The specimens are made by two artists of Dresden, Germany, named Blaschka, father and son, who are the only persons in the world who can do this kind of work. The models are made entirely of blown glass, and the modelling and coloring are so exquisitely perfect that Nature must almost wonder whether they are not indeed of her own handiwork. Of each species represented, there is shown not only the natural appearance and characteristics of the flower, of the leaves, stem. etc, but also such details as are important for the proper understanding of its fundamental structure and its place in the system of classification. The details too minute to be seen readily by the naked eye are shown in guified to a convenient size. And all are blown in glass and colored like nature, and are as lasting as the glass of the cases in which they are to be placed, or as the brick and stone of the great building which is to hold them. Moreover, we are assured that they are in all respects botanically accurate and therefore can be well high as implicitly relied upon by students as can the living plants themselves. The artists in every case make a careful botanical study of the living plant before beginning the model, and all parts of the latter are made with its living counterpart beside it. All classes of flowers are to be represented, from the most gorgeous and bizerre of Orchids to the humblest of wayside weeds; and one is as successfully reproduced as the other.
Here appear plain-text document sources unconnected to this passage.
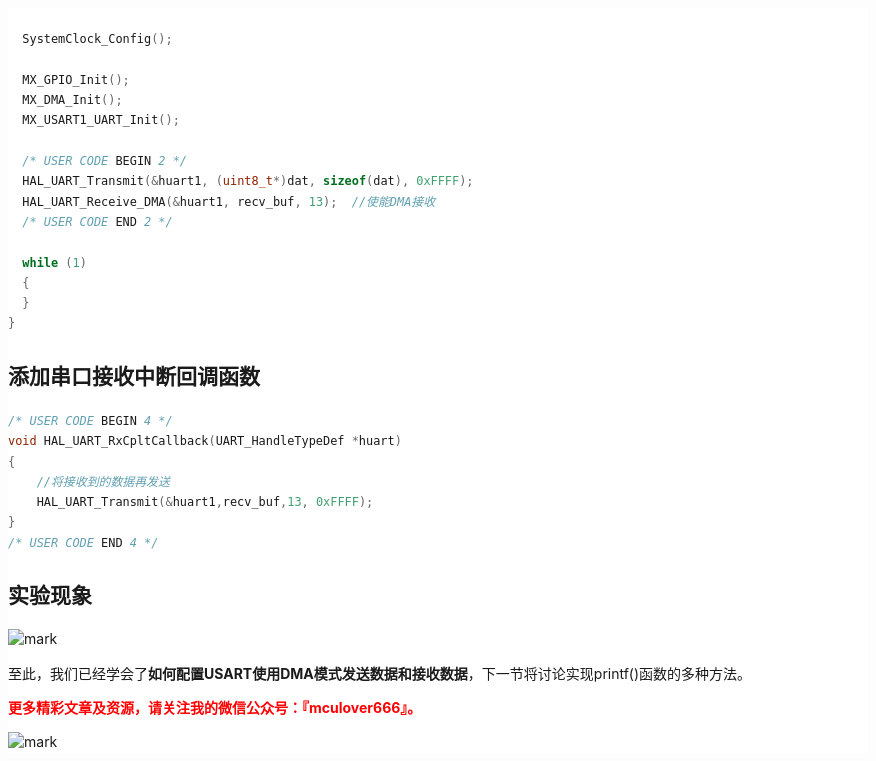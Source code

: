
 ```c

  SystemClock_Config();

  MX_GPIO_Init();
  MX_DMA_Init();
  MX_USART1_UART_Init();

  /* USER CODE BEGIN 2 */
  HAL_UART_Transmit(&huart1, (uint8_t*)dat, sizeof(dat), 0xFFFF);
  HAL_UART_Receive_DMA(&huart1, recv_buf, 13);  //使能DMA接收
  /* USER CODE END 2 */

  while (1)
  {
  }
}
```
## 添加串口接收中断回调函数
```c
/* USER CODE BEGIN 4 */
void HAL_UART_RxCpltCallback(UART_HandleTypeDef *huart) 
{ 
	//将接收到的数据再发送
	HAL_UART_Transmit(&huart1,recv_buf,13, 0xFFFF);
}
/* USER CODE END 4 */
```
## 实验现象

![mark](http://mculover666.cn/image/20190818/lgWCp78edRWz.png?imageslim)

至此，我们已经学会了**如何配置USART使用DMA模式发送数据和接收数据**，下一节将讨论实现printf()函数的多种方法。

**<font color="#FF0000">更多精彩文章及资源，请关注我的微信公众号：『mculover666』。</font>**

![mark](http://mculover666.cn/image/20190814/NQqt1eRxrl1K.png?imageslim)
It will be many years before the collection will be complete, the artists being now engaged upon it, and being under contract to work upon it without intermission until completed. It is entirely unique, no institution or individual in the world possessing anything like it. Some four hundred specimens have been so far received all of which, with the exception of those in the case mentioned below, are safely stored for the present, awaiting the return of Professor Goodale from abroad.
The work was begun and is carried on under Professor Goodale's own immediate direction, a fact which ensures its value in very respect. Its use in botanical instruction has been made the first object; its aesthetic value to botanical students and all lovers of flowers the second. Happily this is a case in which it is possible to combine both interests without detriment to either. The value of the collection as supplementing the living material of the Botanic Garden is very great, and it will in addition place before students immense numbers of very important plants which cannot be grown at the garden at all. It is intended to have represented, all of the families of the North American plants and the pricipal general; and all distinctively American plants and those from other countries which illustrate important botanical facts or principles. Indeed its value for botanical instruction cannot be over estimated.
The collection will be placed in a room on the left of the staircase on the third floor of the new museum. A case containing some thirty or forty specimens has lately been placed there and may be seen by members of the University (it is not open to the general public) on Tuesdays and Thursdays.
Professor Goolate is at present in Ceylon and will spend the year studying there in New Zealand and in Australia.